Copy exactly the lines from the first line of the records below through the line containing "- Commutativity of", including both, and nothing else.

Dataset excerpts
═══

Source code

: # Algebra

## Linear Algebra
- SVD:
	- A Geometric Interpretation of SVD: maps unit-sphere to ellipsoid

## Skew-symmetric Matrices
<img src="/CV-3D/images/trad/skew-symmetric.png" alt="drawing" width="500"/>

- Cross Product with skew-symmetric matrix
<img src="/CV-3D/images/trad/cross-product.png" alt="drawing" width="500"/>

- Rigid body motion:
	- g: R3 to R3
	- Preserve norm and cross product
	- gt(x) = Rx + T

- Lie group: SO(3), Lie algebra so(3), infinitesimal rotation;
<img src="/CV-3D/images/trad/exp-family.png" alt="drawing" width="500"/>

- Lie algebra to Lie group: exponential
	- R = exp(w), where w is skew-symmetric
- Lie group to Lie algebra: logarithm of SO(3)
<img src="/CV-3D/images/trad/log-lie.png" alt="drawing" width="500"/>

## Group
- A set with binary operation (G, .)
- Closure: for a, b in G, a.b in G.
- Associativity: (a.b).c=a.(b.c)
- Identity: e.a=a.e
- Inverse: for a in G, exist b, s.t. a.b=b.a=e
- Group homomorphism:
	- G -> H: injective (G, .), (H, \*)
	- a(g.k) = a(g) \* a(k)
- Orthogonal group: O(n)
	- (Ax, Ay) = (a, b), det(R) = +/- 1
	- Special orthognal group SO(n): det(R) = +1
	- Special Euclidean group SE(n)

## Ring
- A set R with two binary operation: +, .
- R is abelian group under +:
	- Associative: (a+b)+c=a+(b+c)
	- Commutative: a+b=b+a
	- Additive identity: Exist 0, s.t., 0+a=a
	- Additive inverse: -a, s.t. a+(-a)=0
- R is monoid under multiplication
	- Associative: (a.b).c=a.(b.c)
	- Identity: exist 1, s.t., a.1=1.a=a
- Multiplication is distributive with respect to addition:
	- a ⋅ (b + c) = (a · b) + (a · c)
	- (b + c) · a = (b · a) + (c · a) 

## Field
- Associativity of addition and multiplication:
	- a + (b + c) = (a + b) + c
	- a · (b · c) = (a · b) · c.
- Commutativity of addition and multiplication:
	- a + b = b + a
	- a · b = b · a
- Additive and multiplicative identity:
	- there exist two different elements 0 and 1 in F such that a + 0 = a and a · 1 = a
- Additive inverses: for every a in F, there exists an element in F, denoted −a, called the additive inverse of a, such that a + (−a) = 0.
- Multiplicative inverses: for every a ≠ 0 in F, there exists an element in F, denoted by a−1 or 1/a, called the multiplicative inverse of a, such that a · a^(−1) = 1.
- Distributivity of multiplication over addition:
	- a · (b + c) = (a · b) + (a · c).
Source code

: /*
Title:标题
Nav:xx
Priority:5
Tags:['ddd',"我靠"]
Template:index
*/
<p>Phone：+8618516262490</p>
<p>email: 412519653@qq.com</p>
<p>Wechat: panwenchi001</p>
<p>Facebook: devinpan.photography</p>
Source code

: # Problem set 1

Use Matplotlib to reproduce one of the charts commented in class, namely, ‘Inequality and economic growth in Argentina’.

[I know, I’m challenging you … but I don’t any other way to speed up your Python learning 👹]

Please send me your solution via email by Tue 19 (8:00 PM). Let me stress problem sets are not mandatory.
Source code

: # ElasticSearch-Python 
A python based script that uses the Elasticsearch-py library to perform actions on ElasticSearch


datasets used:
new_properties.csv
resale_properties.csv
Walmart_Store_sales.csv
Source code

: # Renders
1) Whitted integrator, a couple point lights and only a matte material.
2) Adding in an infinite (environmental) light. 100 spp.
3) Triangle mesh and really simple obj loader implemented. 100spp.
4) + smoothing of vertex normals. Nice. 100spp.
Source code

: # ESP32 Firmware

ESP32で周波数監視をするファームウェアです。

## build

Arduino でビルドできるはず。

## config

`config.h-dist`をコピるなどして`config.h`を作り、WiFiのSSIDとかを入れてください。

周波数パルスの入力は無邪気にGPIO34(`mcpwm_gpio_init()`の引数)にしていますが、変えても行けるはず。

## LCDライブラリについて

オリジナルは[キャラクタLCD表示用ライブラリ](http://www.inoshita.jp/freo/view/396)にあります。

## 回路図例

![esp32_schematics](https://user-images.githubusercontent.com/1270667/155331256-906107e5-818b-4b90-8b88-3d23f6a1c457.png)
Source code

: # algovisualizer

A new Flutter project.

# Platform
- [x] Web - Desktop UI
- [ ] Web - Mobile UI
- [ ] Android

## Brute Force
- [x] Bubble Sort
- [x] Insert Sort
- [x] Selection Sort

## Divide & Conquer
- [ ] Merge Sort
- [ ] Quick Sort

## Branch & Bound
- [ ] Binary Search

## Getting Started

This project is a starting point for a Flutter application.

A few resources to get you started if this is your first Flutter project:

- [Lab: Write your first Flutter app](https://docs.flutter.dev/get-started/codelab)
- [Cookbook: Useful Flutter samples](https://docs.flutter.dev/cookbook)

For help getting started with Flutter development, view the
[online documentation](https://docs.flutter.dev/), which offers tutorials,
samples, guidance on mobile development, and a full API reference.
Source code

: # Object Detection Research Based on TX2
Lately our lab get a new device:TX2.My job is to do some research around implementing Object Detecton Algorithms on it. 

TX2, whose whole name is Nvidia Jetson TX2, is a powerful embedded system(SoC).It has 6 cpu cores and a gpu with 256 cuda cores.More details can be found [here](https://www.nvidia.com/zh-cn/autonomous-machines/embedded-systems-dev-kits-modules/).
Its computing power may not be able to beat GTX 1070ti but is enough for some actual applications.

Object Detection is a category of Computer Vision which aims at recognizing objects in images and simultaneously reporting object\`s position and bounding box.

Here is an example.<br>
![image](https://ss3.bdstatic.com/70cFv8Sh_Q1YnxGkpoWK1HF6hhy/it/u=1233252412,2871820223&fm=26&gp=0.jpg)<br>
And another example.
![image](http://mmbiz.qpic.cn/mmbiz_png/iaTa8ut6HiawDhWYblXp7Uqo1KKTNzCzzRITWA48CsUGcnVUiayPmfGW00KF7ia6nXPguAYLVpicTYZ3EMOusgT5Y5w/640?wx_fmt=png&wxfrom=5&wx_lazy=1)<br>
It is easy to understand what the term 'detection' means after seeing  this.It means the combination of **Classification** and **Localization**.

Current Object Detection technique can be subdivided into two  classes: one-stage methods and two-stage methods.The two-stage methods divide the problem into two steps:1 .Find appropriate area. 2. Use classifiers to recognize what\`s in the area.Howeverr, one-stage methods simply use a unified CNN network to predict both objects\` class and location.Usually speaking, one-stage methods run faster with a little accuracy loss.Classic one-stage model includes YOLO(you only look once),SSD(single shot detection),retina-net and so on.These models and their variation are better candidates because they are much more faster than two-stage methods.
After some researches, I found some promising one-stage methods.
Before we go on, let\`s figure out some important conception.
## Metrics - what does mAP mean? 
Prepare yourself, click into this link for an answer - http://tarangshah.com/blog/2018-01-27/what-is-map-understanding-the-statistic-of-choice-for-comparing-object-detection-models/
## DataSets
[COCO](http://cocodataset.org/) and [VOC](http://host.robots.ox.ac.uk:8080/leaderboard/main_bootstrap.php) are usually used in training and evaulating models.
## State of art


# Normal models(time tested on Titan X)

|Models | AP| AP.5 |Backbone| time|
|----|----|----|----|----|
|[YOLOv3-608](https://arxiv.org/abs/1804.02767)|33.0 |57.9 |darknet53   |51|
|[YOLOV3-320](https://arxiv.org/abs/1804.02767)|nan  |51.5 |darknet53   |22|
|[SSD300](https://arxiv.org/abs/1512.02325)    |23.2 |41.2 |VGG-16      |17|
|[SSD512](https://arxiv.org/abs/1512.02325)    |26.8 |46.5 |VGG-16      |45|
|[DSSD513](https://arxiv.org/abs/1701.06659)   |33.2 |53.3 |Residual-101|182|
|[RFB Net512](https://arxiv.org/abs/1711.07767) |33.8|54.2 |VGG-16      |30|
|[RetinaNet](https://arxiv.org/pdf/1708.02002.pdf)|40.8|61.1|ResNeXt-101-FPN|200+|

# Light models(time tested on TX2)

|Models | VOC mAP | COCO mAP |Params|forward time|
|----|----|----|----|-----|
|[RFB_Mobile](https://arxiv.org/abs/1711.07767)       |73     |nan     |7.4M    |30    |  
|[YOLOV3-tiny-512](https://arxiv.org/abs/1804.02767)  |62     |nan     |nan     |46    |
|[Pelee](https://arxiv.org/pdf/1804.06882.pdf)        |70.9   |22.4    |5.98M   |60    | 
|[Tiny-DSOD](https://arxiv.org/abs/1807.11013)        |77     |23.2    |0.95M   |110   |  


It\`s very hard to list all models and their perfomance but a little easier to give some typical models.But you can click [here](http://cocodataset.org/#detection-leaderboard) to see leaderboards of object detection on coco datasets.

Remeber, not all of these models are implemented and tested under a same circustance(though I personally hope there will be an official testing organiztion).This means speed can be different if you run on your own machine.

═══

- Your response -
Source code

: # Algebra

## Linear Algebra
- SVD:
	- A Geometric Interpretation of SVD: maps unit-sphere to ellipsoid

## Skew-symmetric Matrices
<img src="/CV-3D/images/trad/skew-symmetric.png" alt="drawing" width="500"/>

- Cross Product with skew-symmetric matrix
<img src="/CV-3D/images/trad/cross-product.png" alt="drawing" width="500"/>

- Rigid body motion:
	- g: R3 to R3
	- Preserve norm and cross product
	- gt(x) = Rx + T

- Lie group: SO(3), Lie algebra so(3), infinitesimal rotation;
<img src="/CV-3D/images/trad/exp-family.png" alt="drawing" width="500"/>

- Lie algebra to Lie group: exponential
	- R = exp(w), where w is skew-symmetric
- Lie group to Lie algebra: logarithm of SO(3)
<img src="/CV-3D/images/trad/log-lie.png" alt="drawing" width="500"/>

## Group
- A set with binary operation (G, .)
- Closure: for a, b in G, a.b in G.
- Associativity: (a.b).c=a.(b.c)
- Identity: e.a=a.e
- Inverse: for a in G, exist b, s.t. a.b=b.a=e
- Group homomorphism:
	- G -> H: injective (G, .), (H, \*)
	- a(g.k) = a(g) \* a(k)
- Orthogonal group: O(n)
	- (Ax, Ay) = (a, b), det(R) = +/- 1
	- Special orthognal group SO(n): det(R) = +1
	- Special Euclidean group SE(n)

## Ring
- A set R with two binary operation: +, .
- R is abelian group under +:
	- Associative: (a+b)+c=a+(b+c)
	- Commutative: a+b=b+a
	- Additive identity: Exist 0, s.t., 0+a=a
	- Additive inverse: -a, s.t. a+(-a)=0
- R is monoid under multiplication
	- Associative: (a.b).c=a.(b.c)
	- Identity: exist 1, s.t., a.1=1.a=a
- Multiplication is distributive with respect to addition:
	- a ⋅ (b + c) = (a · b) + (a · c)
	- (b + c) · a = (b · a) + (c · a) 

## Field
- Associativity of addition and multiplication:
	- a + (b + c) = (a + b) + c
	- a · (b · c) = (a · b) · c.
- Commutativity of addition and multiplication:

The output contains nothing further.